1. Data Processing
1.1 Downloading and reading
The data is retrieved from the U.S. National Oceanic and Atmospheric Administration’s (NOAA) storm database and is read into R with the read.csv
function. The coming analyses take into account the complete dataset.
# data loading into R from the raw CSV file
# Download file
if (!file.exists( "./data" )) {
dir.create( "./data" )
}
Warning messages:
1: Unknown or uninitialised column: 'PROPDMGEXPfactor'.
2: Unknown or uninitialised column: 'PROPDMGEXPfactor'.
3: Unknown or uninitialised column: 'PROPDMGEXPfactor'.
4: Unknown or uninitialised column: 'CROPDMGEXPfactor'.
5: Unknown or uninitialised column: 'CROPDMGEXPfactor'.
6: Unknown or uninitialised column: 'CROPDMGEXPfactor'.
file = "./data/repdata_data_StormData.csv.bz2"
fileUrl1 = "https://d396qusza40orc.cloudfront.net/repdata%2Fdata%2FStormData.csv.bz2"
if ( !file.exists( file ) ) {
download.file( fileUrl1 , destfile = file)
}
# Read file
if ( !exists ( 'StormData.csv' ) ) {
StormData.csv = read.csv( file )
}
1.2 Fatalities summary
For the number of fatalities analysis, two columns were extracted of the original data:
EVTYPE |
Has the type of weather event |
FATALITIES |
Has the number of fatalities of each record |
The number of fatalities is calculated across each type of weather event and the ten with more fatalities are presented.
library( dplyr )
fatalities =
StormData.csv %>%
filter( FATALITIES > 0 ) %>%
select( EVTYPE, FATALITIES ) %>%
group_by( EVTYPE ) %>%
summarise( TotalFatalities = sum(FATALITIES) ) %>%
top_n( 10, TotalFatalities ) %>%
mutate( EVTYPE = as.character( EVTYPE ) ) %>%
arrange( desc(TotalFatalities) ) %>%
mutate( EVTYPE = factor( EVTYPE, levels = EVTYPE ) )
1.3 Injuries summary
For the number of injuries analysis, two columns were extracted of the original data:
EVTYPE |
Has the type of weather event |
INJURIES |
Has the number of injuries of each record |
The number of injuries is calculated across each type of weather event and the ten with more injuries are presented.
injuries =
StormData.csv %>%
filter( INJURIES > 0 ) %>%
select( EVTYPE, INJURIES ) %>%
group_by( EVTYPE ) %>%
summarise( TotalInjuries = sum(INJURIES) ) %>%
ungroup() %>%
top_n( 10, TotalInjuries ) %>%
mutate( EVTYPE = as.character( EVTYPE ) ) %>%
arrange( desc(TotalInjuries) ) %>%
mutate( EVTYPE = factor( EVTYPE, levels = EVTYPE ) )

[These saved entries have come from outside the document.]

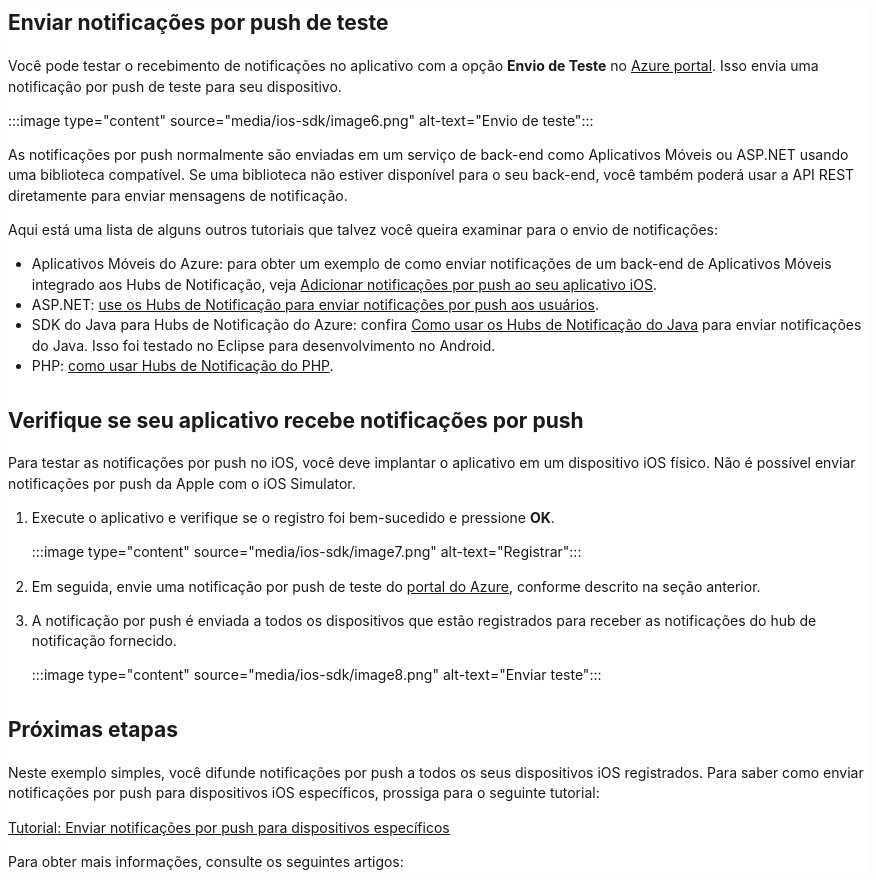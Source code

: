 ## <a name="send-test-push-notifications"></a>Enviar notificações por push de teste

Você pode testar o recebimento de notificações no aplicativo com a opção **Envio de Teste** no [Azure portal](https://portal.azure.com/). Isso envia uma notificação por push de teste para seu dispositivo.

:::image type="content" source="media/ios-sdk/image6.png" alt-text="Envio de teste":::

As notificações por push normalmente são enviadas em um serviço de back-end como Aplicativos Móveis ou ASP.NET usando uma biblioteca compatível. Se uma biblioteca não estiver disponível para o seu back-end, você também poderá usar a API REST diretamente para enviar mensagens de notificação.

Aqui está uma lista de alguns outros tutoriais que talvez você queira examinar para o envio de notificações:

- Aplicativos Móveis do Azure: para obter um exemplo de como enviar notificações de um back-end de Aplicativos Móveis integrado aos Hubs de Notificação, veja [Adicionar notificações por push ao seu aplicativo iOS](/previous-versions/azure/app-service-mobile/app-service-mobile-ios-get-started-push).
- ASP.NET: [use os Hubs de Notificação para enviar notificações por push aos usuários](notification-hubs-aspnet-backend-ios-apple-apns-notification.md).
- SDK do Java para Hubs de Notificação do Azure: confira [Como usar os Hubs de Notificação do Java](notification-hubs-java-push-notification-tutorial.md) para enviar notificações do Java. Isso foi testado no Eclipse para desenvolvimento no Android.
- PHP: [como usar Hubs de Notificação do PHP](notification-hubs-php-push-notification-tutorial.md).

## <a name="verify-that-your-app-receives-push-notifications"></a>Verifique se seu aplicativo recebe notificações por push

Para testar as notificações por push no iOS, você deve implantar o aplicativo em um dispositivo iOS físico. Não é possível enviar notificações por push da Apple com o iOS Simulator.

1. Execute o aplicativo e verifique se o registro foi bem-sucedido e pressione **OK**.

   :::image type="content" source="media/ios-sdk/image7.png" alt-text="Registrar":::

2. Em seguida, envie uma notificação por push de teste do [portal do Azure](https://portal.azure.com/), conforme descrito na seção anterior.

3. A notificação por push é enviada a todos os dispositivos que estão registrados para receber as notificações do hub de notificação fornecido.

   :::image type="content" source="media/ios-sdk/image8.png" alt-text="Enviar teste":::

## <a name="next-steps"></a>Próximas etapas

Neste exemplo simples, você difunde notificações por push a todos os seus dispositivos iOS registrados. Para saber como enviar notificações por push para dispositivos iOS específicos, prossiga para o seguinte tutorial:

[Tutorial: Enviar notificações por push para dispositivos específicos](notification-hubs-ios-xplat-segmented-apns-push-notification.md)

Para obter mais informações, consulte os seguintes artigos:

1.4 Economical damage summary
According to the chapter 2.7 of the National Weather Service Storm Data Documentation, there is four columns relevant to the quantification of economic losses:
PROPDMG |
Property damage |
PROPDMGEXP |
Property damage factor: K= thousands, M= millions, B= billions |
CROPDMG |
Crop damage |
CROPDMGEXP |
Crop damage factor: K= thousands, M= millions, B= billions |
For this analysis the economic damage, in USD, is calculated this way:
\[DamageCost ~ = ~ PROPDMG ~ * ~ PROPDMGEXP ~ + ~ CROPDMG ~ * ~ CROPDMGEXP\]
The economical damage, in USD Billions is calculated across each type of weather event and the ten more expensive are presented.
expenses =
StormData.csv %>%
filter( (PROPDMG + CROPDMG) > 0 ) %>%
select( EVTYPE, starts_with( 'PROP'), starts_with( 'CROP' ) )

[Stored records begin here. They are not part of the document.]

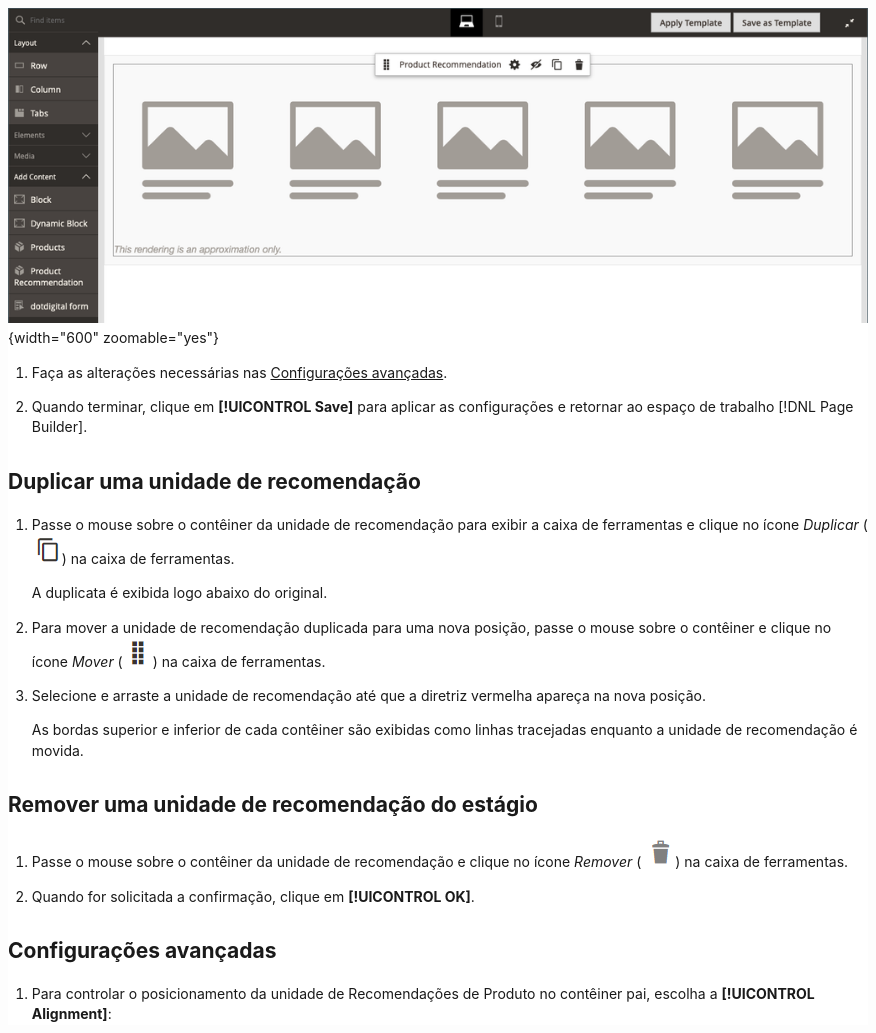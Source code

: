   ![Caixa de ferramentas de recomendação](./assets/pb-placeholder-toolbox.png){width="600" zoomable="yes"}

1. Faça as alterações necessárias nas [Configurações avançadas](#advanced-settings).

1. Quando terminar, clique em **[!UICONTROL Save]** para aplicar as configurações e retornar ao espaço de trabalho [!DNL Page Builder].

## Duplicar uma unidade de recomendação

1. Passe o mouse sobre o contêiner da unidade de recomendação para exibir a caixa de ferramentas e clique no ícone _Duplicar_ (![Duplicar ícone](./assets/pb-icon-duplicate.png)) na caixa de ferramentas.

   A duplicata é exibida logo abaixo do original.

1. Para mover a unidade de recomendação duplicada para uma nova posição, passe o mouse sobre o contêiner e clique no ícone _Mover_ (![Mover ícone](./assets/pb-icon-move.png)) na caixa de ferramentas.

1. Selecione e arraste a unidade de recomendação até que a diretriz vermelha apareça na nova posição.

   As bordas superior e inferior de cada contêiner são exibidas como linhas tracejadas enquanto a unidade de recomendação é movida.

## Remover uma unidade de recomendação do estágio

1. Passe o mouse sobre o contêiner da unidade de recomendação e clique no ícone _Remover_ ( ![ícone Remover](./assets/pb-icon-remove.png)) na caixa de ferramentas.

1. Quando for solicitada a confirmação, clique em **[!UICONTROL OK]**.

## Configurações avançadas

1. Para controlar o posicionamento da unidade de Recomendações de Produto no contêiner pai, escolha a **[!UICONTROL Alignment]**:
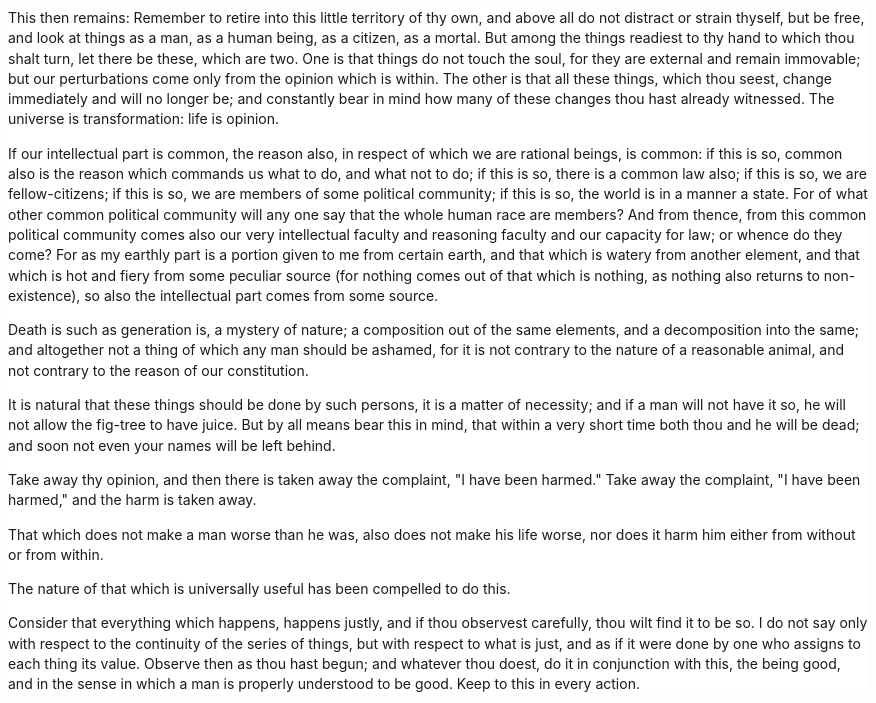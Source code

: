 This then remains: Remember to retire into this little territory of
thy own, and above all do not distract or strain thyself, but be free,
and look at things as a man, as a human being, as a citizen, as a
mortal. But among the things readiest to thy hand to which thou shalt
turn, let there be these, which are two. One is that things do not
touch the soul, for they are external and remain immovable; but our
perturbations come only from the opinion which is within. The other
is that all these things, which thou seest, change immediately and
will no longer be; and constantly bear in mind how many of these changes
thou hast already witnessed. The universe is transformation: life
is opinion. 

If our intellectual part is common, the reason also, in respect of
which we are rational beings, is common: if this is so, common also
is the reason which commands us what to do, and what not to do; if
this is so, there is a common law also; if this is so, we are fellow-citizens;
if this is so, we are members of some political community; if this
is so, the world is in a manner a state. For of what other common
political community will any one say that the whole human race are
members? And from thence, from this common political community comes
also our very intellectual faculty and reasoning faculty and our capacity
for law; or whence do they come? For as my earthly part is a portion
given to me from certain earth, and that which is watery from another
element, and that which is hot and fiery from some peculiar source
(for nothing comes out of that which is nothing, as nothing also returns
to non-existence), so also the intellectual part comes from some source.

Death is such as generation is, a mystery of nature; a composition
out of the same elements, and a decomposition into the same; and altogether
not a thing of which any man should be ashamed, for it is not contrary
to the nature of a reasonable animal, and not contrary to the reason
of our constitution. 

It is natural that these things should be done by such persons, it
is a matter of necessity; and if a man will not have it so, he will
not allow the fig-tree to have juice. But by all means bear this in
mind, that within a very short time both thou and he will be dead;
and soon not even your names will be left behind. 

Take away thy opinion, and then there is taken away the complaint,
"I have been harmed." Take away the complaint, "I have been harmed,"
and the harm is taken away. 

That which does not make a man worse than he was, also does not make
his life worse, nor does it harm him either from without or from within.

The nature of that which is universally useful has been compelled
to do this. 

Consider that everything which happens, happens justly, and if thou
observest carefully, thou wilt find it to be so. I do not say only
with respect to the continuity of the series of things, but with respect
to what is just, and as if it were done by one who assigns to each
thing its value. Observe then as thou hast begun; and whatever thou
doest, do it in conjunction with this, the being good, and in the
sense in which a man is properly understood to be good. Keep to this
in every action.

expenses$PROPDMGEXPfactor = 1
expenses$PROPDMGEXPfactor[ expenses$PROPDMGEXP %in%
c( 'K', 'k' ) ] = 1000
expenses$PROPDMGEXPfactor[ expenses$PROPDMGEXP %in%
c( 'm', 'M' ) ] = 1000000
expenses$PROPDMGEXPfactor[ expenses$PROPDMGEXP %in%
c( 'B', 'b' ) ] = 1000000000
expenses$CROPDMGEXPfactor = 1
expenses$CROPDMGEXPfactor[ expenses$CROPDMGEXP %in%
c( 'K', 'k' ) ] = 1000
expenses$CROPDMGEXPfactor[ expenses$CROPDMGEXP %in%
c( 'm', 'M' ) ] = 1000000
expenses$CROPDMGEXPfactor[ expenses$CROPDMGEXP %in%
c( 'B', 'b' ) ] = 1000000000
expenses =
expenses %>%
mutate( losses = PROPDMG * PROPDMGEXPfactor +
CROPDMG * CROPDMGEXPfactor ) %>%
group_by( EVTYPE ) %>%
summarise( EconomicLosses = sum(losses) ) %>%
ungroup() %>%
top_n( 10, EconomicLosses ) %>%
mutate( EVTYPE = as.character( EVTYPE ),
EconomicLosses = EconomicLosses / 1000000000 ) %>%
arrange( desc(EconomicLosses) ) %>%
mutate( EVTYPE = factor( EVTYPE, levels = EVTYPE ) )
2. Results
2.1 - Weather events that causes more fatalities
In the next plot, it is shown the ten weather events that have caused more fatalities across the USA.
library( ggplot2 )
# barplot( fatalities$TotalFatalities,
# legend.text = fatalities$EVTYPE )
ggplot( fatalities, aes( EVTYPE, TotalFatalities) ) +
geom_col( ) +
theme(axis.text.x = element_text(angle = 30, hjust = 1)) +
labs( title = "2.1 - Weather events with more fatalities in USA" ,
x = '' )

2.2 - Weather events that causes more injuries
In the next plot, it is shown the ten weather events that have caused more injuries across the USA.
# barplot( injuries$TotalInjuries,
# legend.text = injuries$EVTYPE )
ggplot( injuries, aes( EVTYPE, TotalInjuries) ) +
geom_col( ) +
theme(axis.text.x = element_text(angle = 30, hjust = 1)) +
labs( title = "2.2 - Weather events with more injuries in USA" ,
x = '' )

2.3 - Weather events that causes more economical expenses
In the next plot, it is shown the ten weather events that have caused the greatest economic losses across the USA.
# barplot( expenses$EconomicLosses,
# legend.text = expenses$EVTYPE )
ggplot( expenses, aes( EVTYPE, EconomicLosses) ) +
geom_col( ) +
theme(axis.text.x = element_text(angle = 30, hjust = 1)) +
labs( title = "2.3 - Weather events more expensive in USA" ,
x = '', y = 'Economic damage (USD Billions)' )